Heute treiben sich vor allem Hühner, Schafe und Ziegen in den Höhlen herum, in manchen liegen auch Säcke gestapelt oder Feuerholz. "Weil die Hasankeyfer ja bis vor 30 Jahren noch darin wohnten, hat jede Höhle noch immer ihren Besitzer", erzählt Bekir. "Viele Leute nutzen sie, um Viehfutter oder Lebensmittel zu lagern, andere halten ihre Hühner hier." Aber nicht mehr lange, fürchtet der junge Mann: Wenn der Ilisu-Staudamm fertig ist, werden diese Höhlen im Stausee versinken. Die Besitzer der Höhlen werden auch ihre Häuser in der Stadt wieder verlassen und in die Neubausiedlung umziehen müssen, die der Staat am anderen Tigrisufer für sie bauen will.

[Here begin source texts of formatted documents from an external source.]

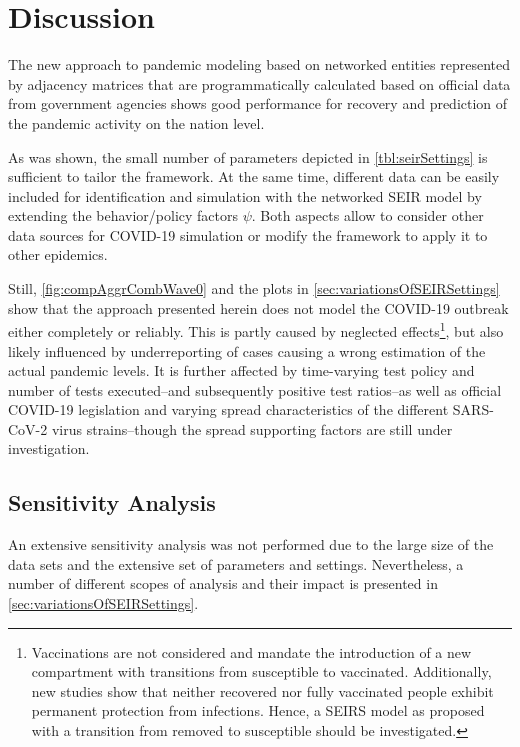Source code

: \section{Discussion}
The new approach to pandemic modeling based on networked entities represented by adjacency matrices that are programmatically calculated based on official data from government agencies shows good performance for recovery and prediction of the pandemic activity on the nation level.

As was shown, the small number of parameters depicted in \autoref{tbl:seirSettings} is sufficient to tailor the framework. At the same time, different data can be easily included for identification and simulation with the networked SEIR model by extending the behavior/policy factors $\psi$. Both aspects allow to consider other data sources for COVID-19 simulation or modify the framework to apply it to other epidemics.

Still, \autoref{fig:compAggrCombWave0} and the plots in \autoref{sec:variationsOfSEIRSettings} show that the approach presented herein does not model the COVID-19 outbreak either completely or reliably. This is partly caused by neglected effects\footnote{Vaccinations are not considered and mandate the introduction of a new compartment with transitions from susceptible to vaccinated. Additionally, new studies show that neither recovered nor fully vaccinated people exhibit permanent protection from infections. Hence, a SEIRS model as proposed \cite{bjornstadSEIRSModelInfectious2020} with a transition from removed to susceptible should be investigated.}, but also likely influenced by underreporting of cases causing a wrong estimation of the actual pandemic levels. It is further affected by time-varying test policy and number of tests executed--and subsequently positive test ratios--as well as official COVID-19 legislation and varying spread characteristics of the different SARS-CoV-2 virus strains--though the spread supporting factors are still under investigation.

\subsection{Sensitivity Analysis}
An extensive sensitivity analysis was not performed due to the large size of the data sets and the extensive set of parameters and settings. Nevertheless, a number of different scopes of analysis and their impact is presented in \autoref{sec:variationsOfSEIRSettings}.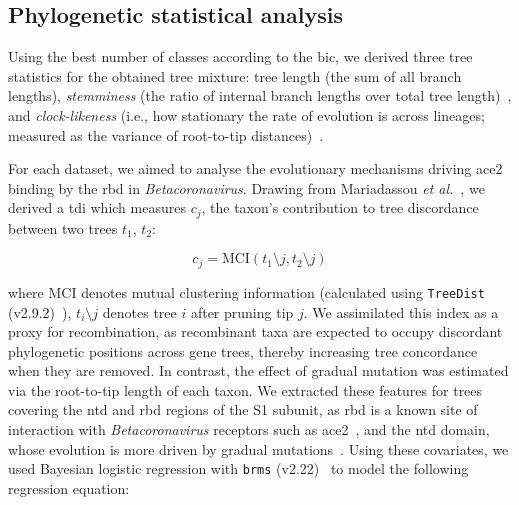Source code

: 
\subsection{Phylogenetic statistical analysis}
Using the best number of classes according to the \gls{bic}, we derived three tree statistics for the obtained tree mixture: tree length (the sum of all branch lengths), \emph{stemminess} (the ratio of internal branch lengths over total tree length)~\cite{fiala1985, rohlf1990}, and \emph{clock-likeness} (i.e., how stationary the rate of evolution is across lineages; measured as the variance of root-to-tip distances)~\cite{zuckerkandl1962, zuckerkandl1965}.

For each dataset, we aimed to analyse the evolutionary mechanisms driving \gls{ace2} binding by the \gls{rbd} in \textit{Betacoronavirus}. Drawing from Mariadassou \textit{et al.}~\cite{mariadassou2012}, we derived a \gls{tdi} which measures $c_j$, the taxon's contribution to tree discordance between two trees $t_1$, $t_2$:

\begin{equation}
    c_j = \text{MCI}(t_1 \setminus j, t_2 \setminus j)
\end{equation}

where MCI denotes mutual clustering information (calculated using \texttt{TreeDist} (v2.9.2)~\cite{smith2020}), $t_i \setminus j$ denotes tree $i$ after pruning tip $j$. We assimilated this index as a proxy for recombination, as recombinant taxa are expected to occupy discordant phylogenetic positions across gene trees, thereby increasing tree concordance when they are removed. In contrast, the effect of gradual mutation was estimated via the root-to-tip length of each taxon. We extracted these features for trees covering the \gls{ntd} and \gls{rbd} regions of the S1 subunit, as \gls{rbd} is a known site of interaction with \textit{Betacoronavirus} receptors such as \gls{ace2}~\cite{li2016, lan2020, walls2020, wrobel2020, starr2022}, and the \gls{ntd} domain, whose evolution is more driven by gradual mutations~\cite{boni2020, deklerk2022}. Using these covariates, we used Bayesian logistic regression with \texttt{brms} (v2.22)~\cite{burkner2017} to model the following regression equation:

Vom Gipfel des Festungshügels aus weist Bekir auf die Berge, die das Tigristal begrenzen: "Da drüben am Fuß des Raman-Berges soll die neue Siedlung für Hasankeyf gebaut werden." Schon am 30. Juli will der Ministerpräsident Recep Erdogan dort den Grundstein für Neu-Hasankeyf legen - obwohl die Bauern, denen der Boden gehört, noch immer vor Gericht gegen die Enteignung kämpfen. Für die älteren Einwohner von Hasankeyf wird es schon das zweite Mal in ihrem Leben sein, dass sie umgesiedelt werden. Und dabei werde es dann auch nicht bleiben, meint Bekir. "An dem kargen Ort da am Berg wollen die Leute nicht leben. Da werden viele wohl auf Dauer nicht bleiben."